BEGIN Entries shown
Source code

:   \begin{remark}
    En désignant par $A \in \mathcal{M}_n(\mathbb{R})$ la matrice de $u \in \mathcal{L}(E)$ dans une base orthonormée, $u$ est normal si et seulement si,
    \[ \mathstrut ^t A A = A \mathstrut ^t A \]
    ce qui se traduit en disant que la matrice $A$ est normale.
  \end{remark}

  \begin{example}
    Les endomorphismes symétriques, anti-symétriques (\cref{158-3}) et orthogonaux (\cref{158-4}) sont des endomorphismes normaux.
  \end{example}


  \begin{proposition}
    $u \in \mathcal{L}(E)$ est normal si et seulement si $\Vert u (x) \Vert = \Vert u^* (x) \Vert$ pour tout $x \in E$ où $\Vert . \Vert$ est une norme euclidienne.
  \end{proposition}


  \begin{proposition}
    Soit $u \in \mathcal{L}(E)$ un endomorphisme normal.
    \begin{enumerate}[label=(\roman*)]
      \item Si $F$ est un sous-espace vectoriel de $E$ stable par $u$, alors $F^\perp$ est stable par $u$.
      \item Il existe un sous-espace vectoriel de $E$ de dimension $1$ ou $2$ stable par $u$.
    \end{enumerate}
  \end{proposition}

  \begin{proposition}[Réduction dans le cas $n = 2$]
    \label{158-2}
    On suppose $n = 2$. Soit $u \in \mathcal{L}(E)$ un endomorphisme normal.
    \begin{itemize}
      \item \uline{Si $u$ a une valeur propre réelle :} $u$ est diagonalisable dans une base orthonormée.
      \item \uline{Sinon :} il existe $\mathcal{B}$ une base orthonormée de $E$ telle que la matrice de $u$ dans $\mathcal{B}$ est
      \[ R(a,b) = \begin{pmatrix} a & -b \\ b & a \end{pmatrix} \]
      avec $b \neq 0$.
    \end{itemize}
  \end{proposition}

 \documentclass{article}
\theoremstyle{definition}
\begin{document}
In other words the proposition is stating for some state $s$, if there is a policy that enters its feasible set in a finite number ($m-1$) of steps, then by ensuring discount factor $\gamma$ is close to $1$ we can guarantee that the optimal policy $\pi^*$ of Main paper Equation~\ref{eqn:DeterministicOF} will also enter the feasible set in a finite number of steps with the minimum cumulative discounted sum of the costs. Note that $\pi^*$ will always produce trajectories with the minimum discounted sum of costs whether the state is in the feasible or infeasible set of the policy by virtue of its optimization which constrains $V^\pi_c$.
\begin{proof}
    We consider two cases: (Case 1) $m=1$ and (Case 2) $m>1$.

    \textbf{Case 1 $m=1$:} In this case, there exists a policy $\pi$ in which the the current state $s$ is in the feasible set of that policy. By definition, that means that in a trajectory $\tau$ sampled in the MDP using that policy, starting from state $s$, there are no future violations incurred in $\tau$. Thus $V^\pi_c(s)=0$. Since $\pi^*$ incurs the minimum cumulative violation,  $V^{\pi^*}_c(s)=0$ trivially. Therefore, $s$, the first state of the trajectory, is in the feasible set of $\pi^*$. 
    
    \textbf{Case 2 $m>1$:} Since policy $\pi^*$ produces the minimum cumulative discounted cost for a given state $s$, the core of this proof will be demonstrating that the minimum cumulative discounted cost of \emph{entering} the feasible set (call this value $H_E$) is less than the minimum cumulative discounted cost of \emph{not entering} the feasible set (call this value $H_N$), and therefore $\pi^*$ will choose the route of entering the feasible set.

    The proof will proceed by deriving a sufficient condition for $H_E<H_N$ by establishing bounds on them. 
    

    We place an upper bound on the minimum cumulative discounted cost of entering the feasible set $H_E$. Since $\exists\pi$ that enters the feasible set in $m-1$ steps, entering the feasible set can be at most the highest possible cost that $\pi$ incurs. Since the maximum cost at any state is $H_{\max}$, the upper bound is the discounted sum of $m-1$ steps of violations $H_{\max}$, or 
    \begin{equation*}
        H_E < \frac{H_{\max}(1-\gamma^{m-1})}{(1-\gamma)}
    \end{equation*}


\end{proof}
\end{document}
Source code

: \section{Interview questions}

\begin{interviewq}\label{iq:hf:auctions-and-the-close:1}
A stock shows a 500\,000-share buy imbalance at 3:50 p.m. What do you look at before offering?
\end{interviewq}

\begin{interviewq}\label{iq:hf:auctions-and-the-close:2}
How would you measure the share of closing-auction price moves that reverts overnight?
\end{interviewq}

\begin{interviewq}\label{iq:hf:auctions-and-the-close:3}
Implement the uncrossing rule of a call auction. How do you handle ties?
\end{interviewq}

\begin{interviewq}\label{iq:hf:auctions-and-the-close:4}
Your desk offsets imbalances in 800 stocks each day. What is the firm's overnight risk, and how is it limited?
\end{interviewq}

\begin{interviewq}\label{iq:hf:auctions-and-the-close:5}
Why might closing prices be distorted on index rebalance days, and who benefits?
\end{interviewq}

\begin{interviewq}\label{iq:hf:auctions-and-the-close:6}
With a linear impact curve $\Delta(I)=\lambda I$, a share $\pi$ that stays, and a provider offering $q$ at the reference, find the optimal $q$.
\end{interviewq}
END Entries shown
- **What to produce**
All of the data above should be reproduced exactly, with nothing missing.

- **Task response**
Source code

:   \begin{remark}
    En désignant par $A \in \mathcal{M}_n(\mathbb{R})$ la matrice de $u \in \mathcal{L}(E)$ dans une base orthonormée, $u$ est normal si et seulement si,
    \[ \mathstrut ^t A A = A \mathstrut ^t A \]
    ce qui se traduit en disant que la matrice $A$ est normale.
  \end{remark}

  \begin{example}
    Les endomorphismes symétriques, anti-symétriques (\cref{158-3}) et orthogonaux (\cref{158-4}) sont des endomorphismes normaux.
  \end{example}


  \begin{proposition}
    $u \in \mathcal{L}(E)$ est normal si et seulement si $\Vert u (x) \Vert = \Vert u^* (x) \Vert$ pour tout $x \in E$ où $\Vert . \Vert$ est une norme euclidienne.
  \end{proposition}


  \begin{proposition}
    Soit $u \in \mathcal{L}(E)$ un endomorphisme normal.
    \begin{enumerate}[label=(\roman*)]
      \item Si $F$ est un sous-espace vectoriel de $E$ stable par $u$, alors $F^\perp$ est stable par $u$.
      \item Il existe un sous-espace vectoriel de $E$ de dimension $1$ ou $2$ stable par $u$.
    \end{enumerate}
  \end{proposition}

  \begin{proposition}[Réduction dans le cas $n = 2$]
    \label{158-2}
    On suppose $n = 2$. Soit $u \in \mathcal{L}(E)$ un endomorphisme normal.
    \begin{itemize}
      \item \uline{Si $u$ a une valeur propre réelle :} $u$ est diagonalisable dans une base orthonormée.
      \item \uline{Sinon :} il existe $\mathcal{B}$ une base orthonormée de $E$ telle que la matrice de $u$ dans $\mathcal{B}$ est
      \[ R(a,b) = \begin{pmatrix} a & -b \\ b & a \end{pmatrix} \]
      avec $b \neq 0$.
    \end{itemize}
  \end{proposition}

 \documentclass{article}
\theoremstyle{definition}
\begin{document}
In other words the proposition is stating for some state $s$, if there is a policy that enters its feasible set in a finite number ($m-1$) of steps, then by ensuring discount factor $\gamma$ is close to $1$ we can guarantee that the optimal policy $\pi^*$ of Main paper Equation~\ref{eqn:DeterministicOF} will also enter the feasible set in a finite number of steps with the minimum cumulative discounted sum of the costs. Note that $\pi^*$ will always produce trajectories with the minimum discounted sum of costs whether the state is in the feasible or infeasible set of the policy by virtue of its optimization which constrains $V^\pi_c$.
\begin{proof}
    We consider two cases: (Case 1) $m=1$ and (Case 2) $m>1$.

    \textbf{Case 1 $m=1$:} In this case, there exists a policy $\pi$ in which the the current state $s$ is in the feasible set of that policy. By definition, that means that in a trajectory $\tau$ sampled in the MDP using that policy, starting from state $s$, there are no future violations incurred in $\tau$. Thus $V^\pi_c(s)=0$. Since $\pi^*$ incurs the minimum cumulative violation,  $V^{\pi^*}_c(s)=0$ trivially. Therefore, $s$, the first state of the trajectory, is in the feasible set of $\pi^*$. 
    
    \textbf{Case 2 $m>1$:} Since policy $\pi^*$ produces the minimum cumulative discounted cost for a given state $s$, the core of this proof will be demonstrating that the minimum cumulative discounted cost of \emph{entering} the feasible set (call this value $H_E$) is less than the minimum cumulative discounted cost of \emph{not entering} the feasible set (call this value $H_N$), and therefore $\pi^*$ will choose the route of entering the feasible set.

    The proof will proceed by deriving a sufficient condition for $H_E<H_N$ by establishing bounds on them. 
    

    We place an upper bound on the minimum cumulative discounted cost of entering the feasible set $H_E$. Since $\exists\pi$ that enters the feasible set in $m-1$ steps, entering the feasible set can be at most the highest possible cost that $\pi$ incurs. Since the maximum cost at any state is $H_{\max}$, the upper bound is the discounted sum of $m-1$ steps of violations $H_{\max}$, or 
    \begin{equation*}
        H_E < \frac{H_{\max}(1-\gamma^{m-1})}{(1-\gamma)}
    \end{equation*}


\end{proof}
\end{document}
Source code

: \section{Interview questions}

\begin{interviewq}\label{iq:hf:auctions-and-the-close:1}
A stock shows a 500\,000-share buy imbalance at 3:50 p.m. What do you look at before offering?
\end{interviewq}

\begin{interviewq}\label{iq:hf:auctions-and-the-close:2}
How would you measure the share of closing-auction price moves that reverts overnight?
\end{interviewq}

\begin{interviewq}\label{iq:hf:auctions-and-the-close:3}
Implement the uncrossing rule of a call auction. How do you handle ties?
\end{interviewq}

\begin{interviewq}\label{iq:hf:auctions-and-the-close:4}
Your desk offsets imbalances in 800 stocks each day. What is the firm's overnight risk, and how is it limited?
\end{interviewq}

\begin{interviewq}\label{iq:hf:auctions-and-the-close:5}
Why might closing prices be distorted on index rebalance days, and who benefits?
\end{interviewq}

\begin{interviewq}\label{iq:hf:auctions-and-the-close:6}
With a linear impact curve $\Delta(I)=\lambda I$, a share $\pi$ that stays, and a provider offering $q$ at the reference, find the optimal $q$.
\end{interviewq}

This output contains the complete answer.